# What is being asked
Go to the line in the entries below that holds "<span m=''358350''>to</span> <span" and repeat exactly from there through the line that holds "<span m=''380610''>the</span> <span", inclusive.

Excerpts from a dataset:
BEGIN

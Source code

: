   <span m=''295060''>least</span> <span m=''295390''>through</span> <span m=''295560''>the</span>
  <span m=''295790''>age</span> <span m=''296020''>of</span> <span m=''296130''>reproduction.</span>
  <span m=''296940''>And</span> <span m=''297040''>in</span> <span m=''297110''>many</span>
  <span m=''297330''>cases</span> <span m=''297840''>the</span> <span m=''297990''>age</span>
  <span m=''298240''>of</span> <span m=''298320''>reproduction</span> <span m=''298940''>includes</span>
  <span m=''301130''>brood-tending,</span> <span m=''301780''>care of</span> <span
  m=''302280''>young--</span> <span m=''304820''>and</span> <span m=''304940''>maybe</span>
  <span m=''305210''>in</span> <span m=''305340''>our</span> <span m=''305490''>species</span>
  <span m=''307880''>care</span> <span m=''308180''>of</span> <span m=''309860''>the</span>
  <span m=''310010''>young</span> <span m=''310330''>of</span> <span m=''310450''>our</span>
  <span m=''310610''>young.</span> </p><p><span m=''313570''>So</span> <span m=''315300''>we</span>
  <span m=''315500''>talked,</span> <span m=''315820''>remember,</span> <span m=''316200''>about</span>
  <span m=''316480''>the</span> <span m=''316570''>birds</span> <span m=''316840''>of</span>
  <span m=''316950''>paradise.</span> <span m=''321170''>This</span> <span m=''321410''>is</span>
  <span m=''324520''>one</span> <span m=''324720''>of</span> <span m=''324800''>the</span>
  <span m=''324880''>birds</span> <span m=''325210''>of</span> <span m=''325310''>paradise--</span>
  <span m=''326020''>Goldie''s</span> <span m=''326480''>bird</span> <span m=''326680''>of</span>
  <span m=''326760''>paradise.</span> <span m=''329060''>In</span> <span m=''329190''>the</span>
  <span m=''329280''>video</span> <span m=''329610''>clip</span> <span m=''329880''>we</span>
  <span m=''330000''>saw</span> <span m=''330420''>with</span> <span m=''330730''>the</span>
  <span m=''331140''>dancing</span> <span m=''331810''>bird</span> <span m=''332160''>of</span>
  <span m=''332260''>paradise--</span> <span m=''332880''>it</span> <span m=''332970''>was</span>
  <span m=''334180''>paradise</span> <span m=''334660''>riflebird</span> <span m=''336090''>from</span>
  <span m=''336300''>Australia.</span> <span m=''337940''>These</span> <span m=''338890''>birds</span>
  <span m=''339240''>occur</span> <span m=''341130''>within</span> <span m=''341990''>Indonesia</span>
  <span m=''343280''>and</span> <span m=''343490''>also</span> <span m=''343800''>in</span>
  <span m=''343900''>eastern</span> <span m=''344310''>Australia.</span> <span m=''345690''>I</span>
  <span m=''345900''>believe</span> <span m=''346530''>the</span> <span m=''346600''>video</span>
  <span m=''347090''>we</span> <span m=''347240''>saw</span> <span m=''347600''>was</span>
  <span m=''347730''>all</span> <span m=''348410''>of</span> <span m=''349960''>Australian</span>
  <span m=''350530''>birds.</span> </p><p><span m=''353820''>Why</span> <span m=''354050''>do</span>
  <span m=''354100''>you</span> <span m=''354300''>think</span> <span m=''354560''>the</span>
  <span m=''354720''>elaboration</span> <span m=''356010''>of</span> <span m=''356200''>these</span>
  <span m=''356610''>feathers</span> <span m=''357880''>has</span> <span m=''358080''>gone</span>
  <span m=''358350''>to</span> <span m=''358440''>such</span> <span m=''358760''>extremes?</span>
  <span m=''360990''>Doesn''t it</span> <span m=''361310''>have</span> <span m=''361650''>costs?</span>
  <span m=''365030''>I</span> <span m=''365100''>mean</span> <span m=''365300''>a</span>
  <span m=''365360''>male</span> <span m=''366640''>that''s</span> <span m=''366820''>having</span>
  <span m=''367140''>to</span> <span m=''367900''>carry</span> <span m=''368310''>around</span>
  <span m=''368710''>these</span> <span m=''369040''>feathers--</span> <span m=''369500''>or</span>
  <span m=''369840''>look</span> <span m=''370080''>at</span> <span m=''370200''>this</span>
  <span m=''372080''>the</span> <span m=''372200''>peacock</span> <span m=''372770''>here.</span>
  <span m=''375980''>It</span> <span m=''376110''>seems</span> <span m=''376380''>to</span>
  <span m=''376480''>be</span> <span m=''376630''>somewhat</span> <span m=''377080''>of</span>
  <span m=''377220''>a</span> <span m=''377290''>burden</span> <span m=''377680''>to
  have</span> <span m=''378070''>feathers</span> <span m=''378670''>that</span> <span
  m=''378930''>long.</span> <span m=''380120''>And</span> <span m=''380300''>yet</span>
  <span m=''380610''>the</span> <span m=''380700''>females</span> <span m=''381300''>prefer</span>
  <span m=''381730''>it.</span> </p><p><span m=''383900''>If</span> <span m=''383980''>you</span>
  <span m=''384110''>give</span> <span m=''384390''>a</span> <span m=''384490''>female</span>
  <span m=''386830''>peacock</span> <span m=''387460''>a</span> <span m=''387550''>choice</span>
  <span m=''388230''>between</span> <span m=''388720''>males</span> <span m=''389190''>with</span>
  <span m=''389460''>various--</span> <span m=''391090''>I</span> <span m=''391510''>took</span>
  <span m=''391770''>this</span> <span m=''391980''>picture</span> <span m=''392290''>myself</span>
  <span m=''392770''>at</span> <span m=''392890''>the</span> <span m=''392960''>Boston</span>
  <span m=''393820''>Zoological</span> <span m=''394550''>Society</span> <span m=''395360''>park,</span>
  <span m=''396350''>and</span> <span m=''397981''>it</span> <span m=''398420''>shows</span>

END

# Solution to the problem
  <span m=''358350''>to</span> <span m=''358440''>such</span> <span m=''358760''>extremes?</span>
  <span m=''360990''>Doesn''t it</span> <span m=''361310''>have</span> <span m=''361650''>costs?</span>
  <span m=''365030''>I</span> <span m=''365100''>mean</span> <span m=''365300''>a</span>
  <span m=''365360''>male</span> <span m=''366640''>that''s</span> <span m=''366820''>having</span>
  <span m=''367140''>to</span> <span m=''367900''>carry</span> <span m=''368310''>around</span>
  <span m=''368710''>these</span> <span m=''369040''>feathers--</span> <span m=''369500''>or</span>
  <span m=''369840''>look</span> <span m=''370080''>at</span> <span m=''370200''>this</span>
  <span m=''372080''>the</span> <span m=''372200''>peacock</span> <span m=''372770''>here.</span>
  <span m=''375980''>It</span> <span m=''376110''>seems</span> <span m=''376380''>to</span>
  <span m=''376480''>be</span> <span m=''376630''>somewhat</span> <span m=''377080''>of</span>
  <span m=''377220''>a</span> <span m=''377290''>burden</span> <span m=''377680''>to
  have</span> <span m=''378070''>feathers</span> <span m=''378670''>that</span> <span
  m=''378930''>long.</span> <span m=''380120''>And</span> <span m=''380300''>yet</span>
  <span m=''380610''>the</span> <span m=''380700''>females</span> <span m=''381300''>prefer</span>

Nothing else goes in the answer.